Records for this exercise:
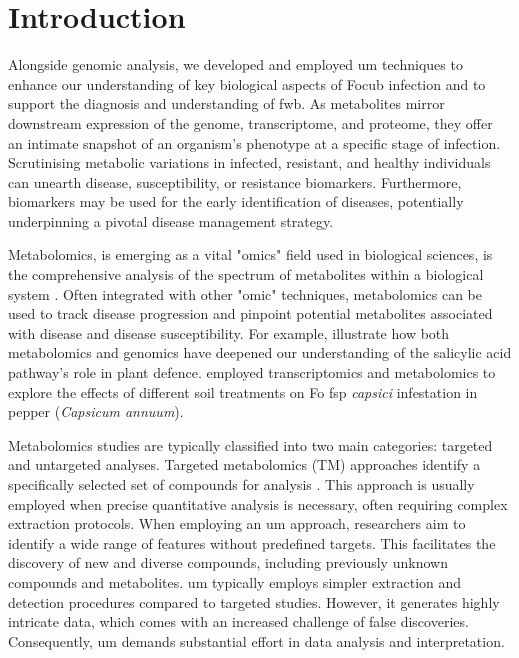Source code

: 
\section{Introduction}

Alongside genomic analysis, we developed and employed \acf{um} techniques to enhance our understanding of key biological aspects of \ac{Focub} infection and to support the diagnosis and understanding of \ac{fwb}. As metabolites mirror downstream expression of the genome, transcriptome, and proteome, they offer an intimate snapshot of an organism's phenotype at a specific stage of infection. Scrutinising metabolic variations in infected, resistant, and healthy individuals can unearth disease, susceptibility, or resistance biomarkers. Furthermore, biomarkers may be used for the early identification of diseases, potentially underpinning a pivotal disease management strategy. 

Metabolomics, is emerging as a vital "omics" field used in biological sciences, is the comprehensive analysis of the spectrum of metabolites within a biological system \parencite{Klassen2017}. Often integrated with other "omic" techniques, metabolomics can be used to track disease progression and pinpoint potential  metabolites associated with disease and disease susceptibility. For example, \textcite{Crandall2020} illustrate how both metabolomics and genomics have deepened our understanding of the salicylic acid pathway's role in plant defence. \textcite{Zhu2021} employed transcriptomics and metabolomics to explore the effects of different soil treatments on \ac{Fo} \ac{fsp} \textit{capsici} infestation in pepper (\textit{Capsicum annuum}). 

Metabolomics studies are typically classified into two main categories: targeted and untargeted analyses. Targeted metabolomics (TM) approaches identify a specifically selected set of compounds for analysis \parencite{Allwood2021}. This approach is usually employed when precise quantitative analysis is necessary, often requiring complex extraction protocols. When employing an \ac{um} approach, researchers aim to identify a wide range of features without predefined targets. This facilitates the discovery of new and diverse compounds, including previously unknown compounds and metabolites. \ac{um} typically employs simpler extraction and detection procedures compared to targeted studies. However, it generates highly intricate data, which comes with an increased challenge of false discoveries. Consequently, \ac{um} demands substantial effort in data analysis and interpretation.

---

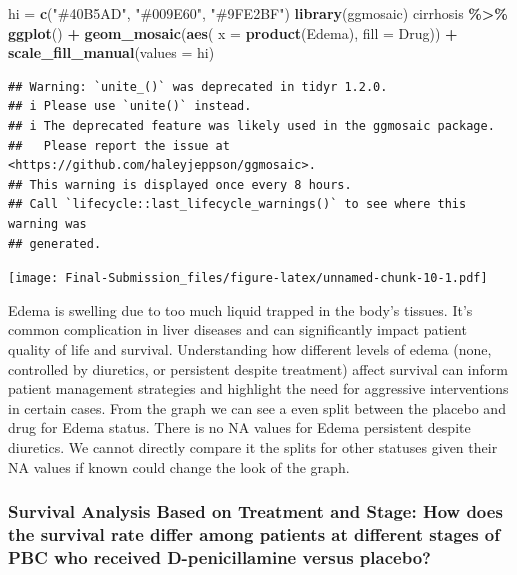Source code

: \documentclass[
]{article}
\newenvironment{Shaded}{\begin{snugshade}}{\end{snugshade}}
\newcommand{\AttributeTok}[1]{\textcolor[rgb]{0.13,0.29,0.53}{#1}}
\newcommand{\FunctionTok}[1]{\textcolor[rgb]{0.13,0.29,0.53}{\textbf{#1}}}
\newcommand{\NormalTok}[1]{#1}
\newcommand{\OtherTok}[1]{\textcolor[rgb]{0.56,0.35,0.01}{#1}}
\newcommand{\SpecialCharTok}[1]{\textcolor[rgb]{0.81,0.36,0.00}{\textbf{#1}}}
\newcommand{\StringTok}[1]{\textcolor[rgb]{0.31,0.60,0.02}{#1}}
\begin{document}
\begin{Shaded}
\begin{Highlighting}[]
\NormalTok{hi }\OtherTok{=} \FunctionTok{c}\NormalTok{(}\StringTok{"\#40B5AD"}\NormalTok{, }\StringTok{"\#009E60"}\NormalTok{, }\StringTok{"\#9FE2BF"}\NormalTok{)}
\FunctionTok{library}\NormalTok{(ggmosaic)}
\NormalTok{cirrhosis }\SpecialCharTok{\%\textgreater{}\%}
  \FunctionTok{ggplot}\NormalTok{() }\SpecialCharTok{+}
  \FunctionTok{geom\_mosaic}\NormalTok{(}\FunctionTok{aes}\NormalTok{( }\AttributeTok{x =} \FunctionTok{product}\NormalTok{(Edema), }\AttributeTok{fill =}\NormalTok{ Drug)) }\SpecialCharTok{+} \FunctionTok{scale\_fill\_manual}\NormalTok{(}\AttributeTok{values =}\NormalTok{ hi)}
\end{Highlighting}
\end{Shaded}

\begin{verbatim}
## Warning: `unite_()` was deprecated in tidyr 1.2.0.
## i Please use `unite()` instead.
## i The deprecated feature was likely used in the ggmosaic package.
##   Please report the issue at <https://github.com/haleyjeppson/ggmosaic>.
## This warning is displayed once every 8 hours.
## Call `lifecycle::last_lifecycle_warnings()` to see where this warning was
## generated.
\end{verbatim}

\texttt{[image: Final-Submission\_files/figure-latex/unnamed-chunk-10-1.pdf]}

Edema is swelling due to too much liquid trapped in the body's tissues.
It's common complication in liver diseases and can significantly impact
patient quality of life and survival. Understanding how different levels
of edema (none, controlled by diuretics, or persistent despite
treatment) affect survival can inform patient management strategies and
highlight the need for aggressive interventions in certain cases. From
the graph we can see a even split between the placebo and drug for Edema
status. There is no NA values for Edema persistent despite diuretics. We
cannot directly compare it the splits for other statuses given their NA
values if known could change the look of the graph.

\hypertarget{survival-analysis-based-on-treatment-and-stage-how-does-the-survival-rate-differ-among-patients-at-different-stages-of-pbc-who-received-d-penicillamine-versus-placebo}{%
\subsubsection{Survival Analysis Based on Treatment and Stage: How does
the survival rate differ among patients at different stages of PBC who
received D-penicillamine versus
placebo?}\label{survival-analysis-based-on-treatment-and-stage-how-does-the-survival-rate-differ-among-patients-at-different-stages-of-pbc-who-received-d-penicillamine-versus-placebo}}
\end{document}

Task to complete: Search the listing above for the word "penicillamine", and copy every line that has it.

Solution to this exercise:
\hypertarget{survival-analysis-based-on-treatment-and-stage-how-does-the-survival-rate-differ-among-patients-at-different-stages-of-pbc-who-received-d-penicillamine-versus-placebo}{%
received D-penicillamine versus
placebo?}\label{survival-analysis-based-on-treatment-and-stage-how-does-the-survival-rate-differ-among-patients-at-different-stages-of-pbc-who-received-d-penicillamine-versus-placebo}}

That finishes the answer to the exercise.